Hayatta başarının ölçüsünün çalışma yoluyla servet ve statü elde etme olduğu varsayılıyor. Bu değerler en çok meslek sahibi orta sınıf içerisinde güçlü bir etkiye sahip olabilir; ama bu ortamdan çok daha öteye etkileri görülüyor.
Bu eğilimleri güçlendiren, ekonomik güvencesizlik, başkalarından geride kalma, işini kaybetme, toplumun en alt kademelerine düşme gibi korkulardır.
Alternatif geliştirmek..
İş dışında kalan sosyal ilişkilerin ve kurumların bu kadar zayıfladığı; işteki başarıdan başka hiçbir sosyal değerin önemli görülmediği bir zamanda solcular için bile farklı bir değerler kümesini korumak çok zor bir iştir.

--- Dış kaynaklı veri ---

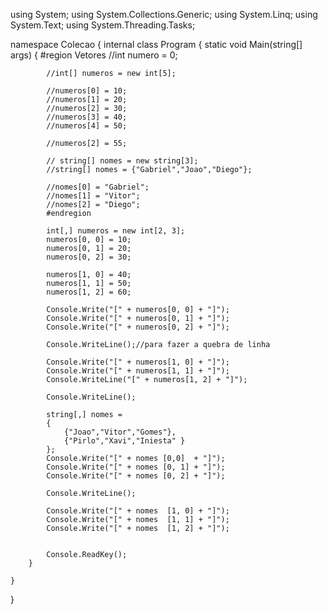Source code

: using System;
using System.Collections.Generic;
using System.Linq;
using System.Text;
using System.Threading.Tasks;

namespace Colecao
{
    internal class Program
    {
        static void Main(string[] args)
        {
            #region Vetores
            //int numero = 0;

            //int[] numeros = new int[5];

            //numeros[0] = 10;
            //numeros[1] = 20;
            //numeros[2] = 30;
            //numeros[3] = 40;
            //numeros[4] = 50;

            //numeros[2] = 55;

            // string[] nomes = new string[3];
            //string[] nomes = {"Gabriel","Joao","Diego"};

            //nomes[0] = "Gabriel";
            //nomes[1] = "Vitor";
            //nomes[2] = "Diego";
            #endregion

            int[,] numeros = new int[2, 3];
            numeros[0, 0] = 10;
            numeros[0, 1] = 20;
            numeros[0, 2] = 30;

            numeros[1, 0] = 40;
            numeros[1, 1] = 50;
            numeros[1, 2] = 60;

            Console.Write("[" + numeros[0, 0] + "]");
            Console.Write("[" + numeros[0, 1] + "]");
            Console.Write("[" + numeros[0, 2] + "]");

            Console.WriteLine();//para fazer a quebra de linha

            Console.Write("[" + numeros[1, 0] + "]");
            Console.Write("[" + numeros[1, 1] + "]");
            Console.WriteLine("[" + numeros[1, 2] + "]");

            Console.WriteLine();

            string[,] nomes =
            {
                {"Joao","Vitor","Gomes"},
                {"Pirlo","Xavi","Iniesta" }
            };
            Console.Write("[" + nomes [0,0]  + "]");
            Console.Write("[" + nomes [0, 1] + "]");
            Console.Write("[" + nomes [0, 2] + "]");

            Console.WriteLine();

            Console.Write("[" + nomes  [1, 0] + "]");
            Console.Write("[" + nomes  [1, 1] + "]");
            Console.Write("[" + nomes  [1, 2] + "]");


            Console.ReadKey();
        }
       
    }
}

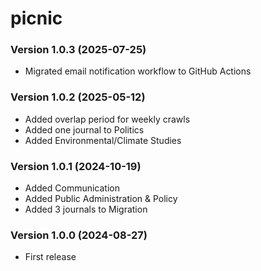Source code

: # picnic

### Version 1.0.3 (2025-07-25)

* Migrated email notification workflow to GitHub Actions

### Version 1.0.2 (2025-05-12)

* Added overlap period for weekly crawls
* Added one journal to Politics
* Added Environmental/Climate Studies

### Version 1.0.1 (2024-10-19)

* Added Communication
* Added Public Administration & Policy 
* Added 3 journals to Migration

### Version 1.0.0 (2024-08-27)

* First release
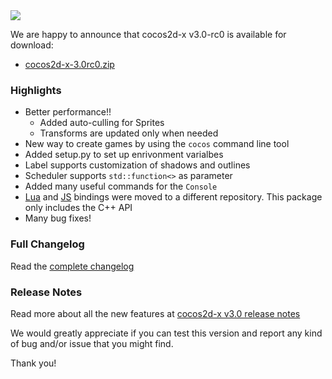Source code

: <img src="https://lh3.googleusercontent.com/-glwwzmFyUmk/UQgPnlx40uI/AAAAAAAArzg/WPRW10kkecM/s800/cocos2d-x-logo.png">

We are happy to announce that cocos2d-x v3.0-rc0 is available for download:

* [cocos2d-x-3.0rc0.zip](http://cdn.cocos2d-x.org/cocos2d-x-3.0rc.zip)


### Highlights

* Better performance!! 
    * Added auto-culling for Sprites
    * Transforms are updated only when needed
* New way to create games by using the `cocos` command line tool
* Added setup.py to set up enrivonment varialbes
* Label supports customization of shadows and outlines
* Scheduler supports `std::function<>` as parameter
* Added many useful commands for the `Console`
* [Lua](https://github.com/cocos2d/cocos2d-lua) and [JS](https://github.com/cocos2d/cocos2d-js) bindings were moved to a different repository. This package only includes the C++ API
* Many bug fixes!


### Full Changelog

Read the [complete changelog](https://github.com/cocos2d/cocos2d-x/blob/cocos2d-x-3.0rc/CHANGELOG)


### Release Notes

Read more about all the new features at [cocos2d-x v3.0 release notes](https://github.com/cocos2d/cocos2d-x/blob/develop/docs/RELEASE_NOTES.md)


We would greatly appreciate if you can test this version and report any kind of bug and/or issue that you might find.

Thank you!
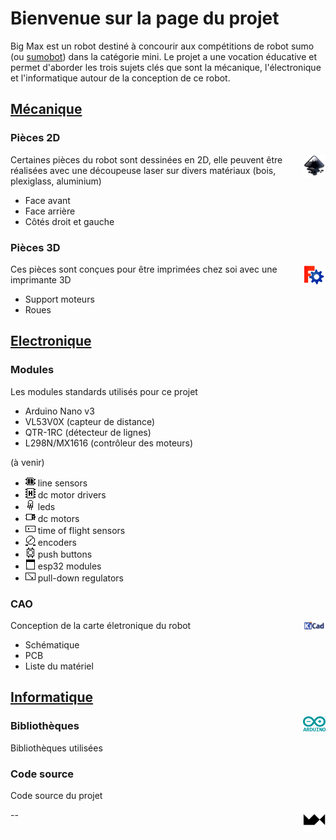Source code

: # Bienvenue sur la page du projet

Big Max est un robot destiné à concourir aux compétitions de robot sumo (ou [sumobot](https://fr.wikipedia.org/wiki/Robot_sumo)) dans la catégorie mini. Le projet a une vocation éducative et permet d'aborder les trois sujets clés que sont la mécanique, l'électronique et l'informatique autour de la conception de ce robot.

## [Mécanique](https://github.com/maxime-hanicotte/BigMax/tree/master/mécanique)

### Pièces 2D
<img src="./img/inkscape-logo.svg" width="36" alt="inkscape" align="right">

Certaines pièces du robot sont dessinées en 2D, elle peuvent être réalisées avec une découpeuse laser sur divers matériaux (bois, plexiglass, aluminium)
* Face avant
* Face arrière
* Côtés droit et gauche

### Pièces 3D
<img src="./img/freecad-logo.png" width="36" alt="freecad" align="right">

Ces pièces sont conçues pour être imprimées chez soi avec une imprimante 3D
* Support moteurs
* Roues

## [Electronique](https://github.com/maxime-hanicotte/BigMax/tree/master/électronique)

### Modules

Les modules standards utilisés pour ce projet
* Arduino Nano v3
* VL53V0X (capteur de distance)
* QTR-1RC (détecteur de lignes)
* L298N/MX1616 (contrôleur des moteurs)

(à venir)
* <img src="./img/ir.png" alt="ir"> line sensors
* <img src="./img/drv.png" alt="drv"> dc motor drivers
* <img src="./img/led.png" alt="led"> leds
* <img src="./img/mtr.png" alt="mtr"> dc motors
* <img src="./img/tof.png" alt="tof"> time of flight sensors
* <img src="./img/enc.png" alt="enc"> encoders
* <img src="./img/btn.png" alt="btn"> push buttons
* <img src="./img/esp.png" alt="esp"> esp32 modules
* <img src="./img/reg.png" alt="reg"> pull-down regulators

### CAO
<img src="./img/kicad-logo.png" width="36" alt="kicad" align="right">

Conception de la carte életronique du robot
* Schématique
* PCB
* Liste du matériel

## [Informatique](https://github.com/maxime-hanicotte/BigMax/tree/master/informatique)
<img src="./img/arduino-logo.svg" width="36" alt="arduino" align="right">

### Bibliothèques

Bibliothèques utilisées

### Code source

Code source du projet

<a href="maxime-hanicotte.github.com"><img src="./img/mx-logo.png" width="36" alt="MX" align="right"></a>



--
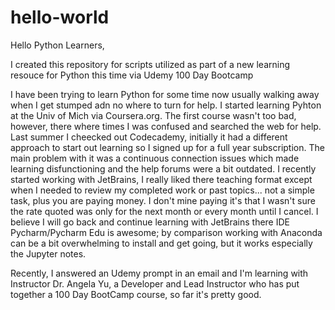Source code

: # hello-world
Hello Python Learners,

I created this repository for scripts utilized as part of a new learning resouce for Python this time via Udemy 100 Day Bootcamp

I have been trying to learn Python for some time now usually walking away when I get stumped adn no where to turn for help. I started learning Pyhton at the Univ of Mich via Coursera.org. The first course wasn't too bad, however, there where times I was confused and searched the web for help. Last summer I cheecked out Codecademy, initially it had a different approach to start out learning so I signed up for a full year subscription. The main problem with it was a continuous connection issues which made learning disfunctioning and the help forums were a bit outdated. I recently started working with JetBrains, I really liked there teaching format except when I needed to review my completed work or past topics... not a simple task, plus you are paying money. I don't mine paying it's that I wasn't sure the rate quoted was only for the next month or every month until I cancel. I believe I will go back and continue learning with JetBrains there IDE Pycharm/Pycharm Edu is awesome; by comparison working with Anaconda can be a bit overwhelming to install and get going, but it works especially the Jupyter notes.

Recently, I answered an Udemy prompt in an email and I'm learning with Instructor Dr. Angela Yu, a Developer and Lead Instructor who has put together a 100 Day BootCamp course, so far it's pretty good.
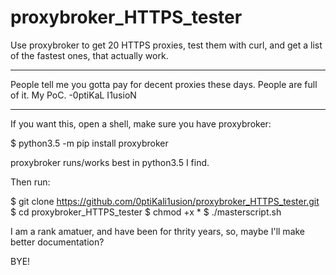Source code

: # proxybroker_HTTPS_tester
 Use proxybroker to get 20 HTTPS proxies, test them with curl, and get a list of the fastest ones, that actually work.
__________________________________________

People tell me you gotta pay for decent proxies these days.
People are full of it. My PoC.
-0ptiKaL I1usioN
____________________________________________


If you want this, open a shell, make sure you have proxybroker:

$ python3.5 -m pip install proxybroker

proxybroker runs/works best in python3.5 I find.

Then run:

$ git clone https://github.com/0ptiKali1usion/proxybroker_HTTPS_tester.git
$ cd proxybroker_HTTPS_tester
$ chmod +x *
$ ./masterscript.sh

I am a rank amatuer, and have been for thrity years, so, maybe I'll make better documentation?

BYE!
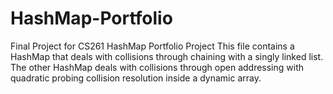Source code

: # HashMap-Portfolio
Final Project for CS261 HashMap Portfolio Project
This file contains a HashMap that deals with collisions through chaining with a singly linked list. The other HashMap deals with collisions
through open addressing with quadratic probing collision resolution inside a dynamic array.
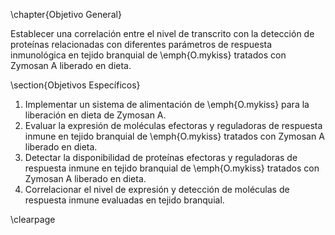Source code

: \chapter{Objetivo General}

Establecer una correlación entre el nivel de transcrito con la detección de proteínas relacionadas con diferentes parámetros de respuesta inmunológica en tejido branquial de \emph{O.mykiss} tratados con Zymosan A liberado en dieta.

\section{Objetivos Específicos}

1. Implementar un sistema de alimentación de \emph{O.mykiss} para la liberación en dieta de Zymosan A.
2. Evaluar la expresión de moléculas efectoras y reguladoras de respuesta inmune en tejido branquial de \emph{O.mykiss} tratados con Zymosan A liberado en dieta.
3. Detectar la disponibilidad de proteínas efectoras y reguladoras de respuesta inmune en tejido branquial de \emph{O.mykiss} tratados con Zymosan A liberado en dieta.
4. Correlacionar el nivel de expresión y detección de moléculas de respuesta inmune evaluadas en tejido branquial.

\clearpage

Örgütlülüğümüz çok azaldı. Buna üzülüyoruz ama pek çoğumuz kendini işine daha fazla adıyor. Sosyal uçurumları derinleştiren, her şeyin üzerine bir fiyat etiketi yapıştıran, hayatın her alanını kendi girdabına çeken zincirlerinden boşanmış bir kapitalizmin eleştirisini yapmaya ve alternatifini geliştirmeye ihtiyacımız olduğunu düşünüyorum. (BE/FK)
* Barbara Epstein (Kaliforniya'daki Santa Cruz Üniversitesi'nde "Bilincin Tarihi" alanında öğretim üyesi). Bu yazı Amerika'da yayınlanan Monthly Review dergisinin Mayıs 2001 tarihli 53. cildinin 1. sayısından kısaltıldı.